Posted by Anonymous | Aug. 15, 2008 at 9:39 AM
COMMENT:
This is the reason that we wont see CC or Sheets in a Philly uniform anytime soon? Maybe we can start a charity called "Save the Phillies" in which we all pay John Middelton to buy out those other rats.
Comcast
Posted by Travis | Aug. 17, 2008 at 2:11 AM
COMMENT:
could we possibly talk comcast into buying the phillies????? we could be like ted turners braves and buy ourselves a couple world series'
Eat Crow
Posted by Rys The Idiot | Oct. 15, 2008 at 10:17 PM
COMMENT:
Must be pretty embarrassing to have chosen this year, of all years, to write this article. Not that it shouldn't have been obvious at the time it was written, considering that the team had already made the playoffs just last year, and that all of its core players were just about to enter their primes. Phillies management has certainly made its share of mistakes over the years, but it would have been obvious to a knowledgeable baseball fan -- as opposed to some random ex-English-major with a ridiculous chip on his shoulder and no baseball insight to match -- that the decisions it's made recently have been fairly sound.
I Second That
Posted by Phillies | Oct. 16, 2008 at 12:22 AM
COMMENT:
The '83 and '93 trips to the World Series were not enough, they never are. But great choice of years to write this article--brilliant really. The Phils are heading to the World Series and looking great. The ownership isn't flashy? Since when is that a problem? They should spend more--we will see what happens after this season.

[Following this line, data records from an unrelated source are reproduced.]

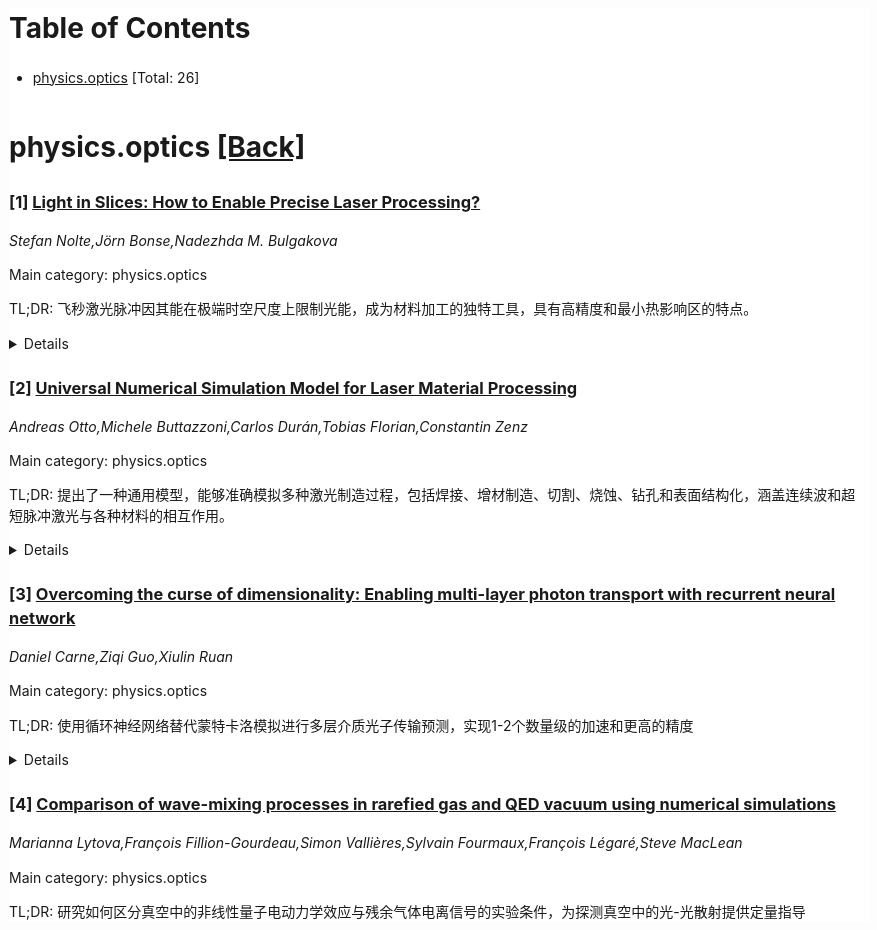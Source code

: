 <div id=toc></div>

# Table of Contents

- [physics.optics](#physics.optics) [Total: 26]


<div id='physics.optics'></div>

# physics.optics [[Back]](#toc)

### [1] [Light in Slices: How to Enable Precise Laser Processing?](https://arxiv.org/abs/2509.22665)
*Stefan Nolte,Jörn Bonse,Nadezhda M. Bulgakova*

Main category: physics.optics

TL;DR: 飞秒激光脉冲因其能在极端时空尺度上限制光能，成为材料加工的独特工具，具有高精度和最小热影响区的特点。


<details><summary>Details</summary></details>


### [2] [Universal Numerical Simulation Model for Laser Material Processing](https://arxiv.org/abs/2509.22666)
*Andreas Otto,Michele Buttazzoni,Carlos Durán,Tobias Florian,Constantin Zenz*

Main category: physics.optics

TL;DR: 提出了一种通用模型，能够准确模拟多种激光制造过程，包括焊接、增材制造、切割、烧蚀、钻孔和表面结构化，涵盖连续波和超短脉冲激光与各种材料的相互作用。


<details><summary>Details</summary></details>


### [3] [Overcoming the curse of dimensionality: Enabling multi-layer photon transport with recurrent neural network](https://arxiv.org/abs/2509.22890)
*Daniel Carne,Ziqi Guo,Xiulin Ruan*

Main category: physics.optics

TL;DR: 使用循环神经网络替代蒙特卡洛模拟进行多层介质光子传输预测，实现1-2个数量级的加速和更高的精度


<details><summary>Details</summary></details>


### [4] [Comparison of wave-mixing processes in rarefied gas and QED vacuum using numerical simulations](https://arxiv.org/abs/2509.22894)
*Marianna Lytova,François Fillion-Gourdeau,Simon Vallières,Sylvain Fourmaux,François Légaré,Steve MacLean*

Main category: physics.optics

TL;DR: 研究如何区分真空中的非线性量子电动力学效应与残余气体电离信号的实验条件，为探测真空中的光-光散射提供定量指导
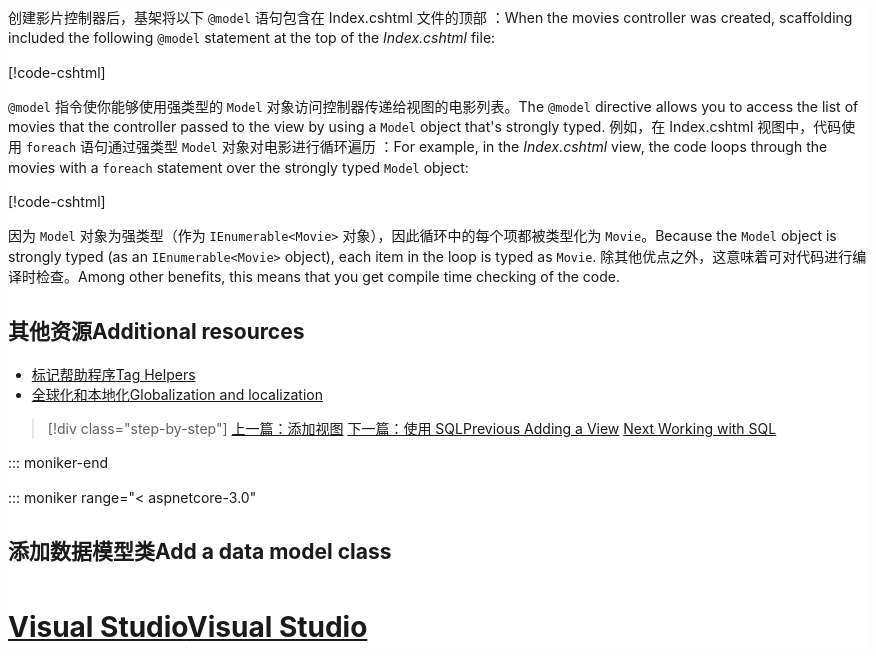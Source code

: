 <span data-ttu-id="f0d6b-280">创建影片控制器后，基架将以下 `@model` 语句包含在 Index.cshtml 文件的顶部  ：</span><span class="sxs-lookup"><span data-stu-id="f0d6b-280">When the movies controller was created, scaffolding included the following `@model` statement at the top of the *Index.cshtml* file:</span></span>



[!code-cshtml[](~/tutorials/first-mvc-app/start-mvc/sample/MvcMovie22/Views/Movies/IndexOriginal.cshtml?range=1)]

<span data-ttu-id="f0d6b-281">`@model` 指令使你能够使用强类型的 `Model` 对象访问控制器传递给视图的电影列表。</span><span class="sxs-lookup"><span data-stu-id="f0d6b-281">The `@model` directive allows you to access the list of movies that the controller passed to the view by using a `Model` object that's strongly typed.</span></span> <span data-ttu-id="f0d6b-282">例如，在 Index.cshtml 视图中，代码使用 `foreach` 语句通过强类型 `Model` 对象对电影进行循环遍历  ：</span><span class="sxs-lookup"><span data-stu-id="f0d6b-282">For example, in the *Index.cshtml* view, the code loops through the movies with a `foreach` statement over the strongly typed `Model` object:</span></span>

[!code-cshtml[](~/tutorials/first-mvc-app/start-mvc/sample/MvcMovie22/Views/Movies/IndexOriginal.cshtml?highlight=1,31,34,37,40,43,46-48)]

<span data-ttu-id="f0d6b-283">因为 `Model` 对象为强类型（作为 `IEnumerable<Movie>` 对象），因此循环中的每个项都被类型化为 `Movie`。</span><span class="sxs-lookup"><span data-stu-id="f0d6b-283">Because the `Model` object is strongly typed (as an `IEnumerable<Movie>` object), each item in the loop is typed as `Movie`.</span></span> <span data-ttu-id="f0d6b-284">除其他优点之外，这意味着可对代码进行编译时检查。</span><span class="sxs-lookup"><span data-stu-id="f0d6b-284">Among other benefits, this means that you get compile time checking of the code.</span></span>

## <a name="additional-resources"></a><span data-ttu-id="f0d6b-285">其他资源</span><span class="sxs-lookup"><span data-stu-id="f0d6b-285">Additional resources</span></span>

* [<span data-ttu-id="f0d6b-286">标记帮助程序</span><span class="sxs-lookup"><span data-stu-id="f0d6b-286">Tag Helpers</span></span>](xref:mvc/views/tag-helpers/intro)
* [<span data-ttu-id="f0d6b-287">全球化和本地化</span><span class="sxs-lookup"><span data-stu-id="f0d6b-287">Globalization and localization</span></span>](xref:fundamentals/localization)

> [!div class="step-by-step"]
> <span data-ttu-id="f0d6b-288">[上一篇：添加视图](adding-view.md)
> [下一篇：使用 SQL](working-with-sql.md)</span><span class="sxs-lookup"><span data-stu-id="f0d6b-288">[Previous Adding a View](adding-view.md)
[Next Working with SQL](working-with-sql.md)</span></span>

::: moniker-end

::: moniker range="< aspnetcore-3.0"

## <a name="add-a-data-model-class"></a><span data-ttu-id="f0d6b-289">添加数据模型类</span><span class="sxs-lookup"><span data-stu-id="f0d6b-289">Add a data model class</span></span>

# <a name="visual-studiotabvisual-studio"></a>[<span data-ttu-id="f0d6b-290">Visual Studio</span><span class="sxs-lookup"><span data-stu-id="f0d6b-290">Visual Studio</span></span>](#tab/visual-studio)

They have a great team right now that was built from the ground up after moves to get big name and big $ players like Thome failed. Rollins and Utley are under long term contracts. But if they don't shell out to keep Hamels, then that is their mistake.
How unfair
Posted by Anonymous | Jul. 17, 2009 at 6:15 PM
COMMENT:
Now that we have won the WORLD SERIES!!!! Please hold your hatred for the owners at bay. And 2009,we are in 1st place at the Allstar break. Go owners,they are quite, but TERRIBLY effective!
two in a row!
Posted by Chris | Oct. 22, 2009 at 9:55 AM
COMMENT:
It is funny. I was just watching the Phils clinch their second straight pennant--a feat that not many NL teams have accomplished--and wondering why you don't see the owners, a la Jerry Jones, and I found this article. Going back to early 2008 seems so long ago; they had no idea that they were on the cusp of the greatest period in Phillies history. Four more wins and they can lay claim to being the best NL team in over 30 years. Now the management/ownership looks great.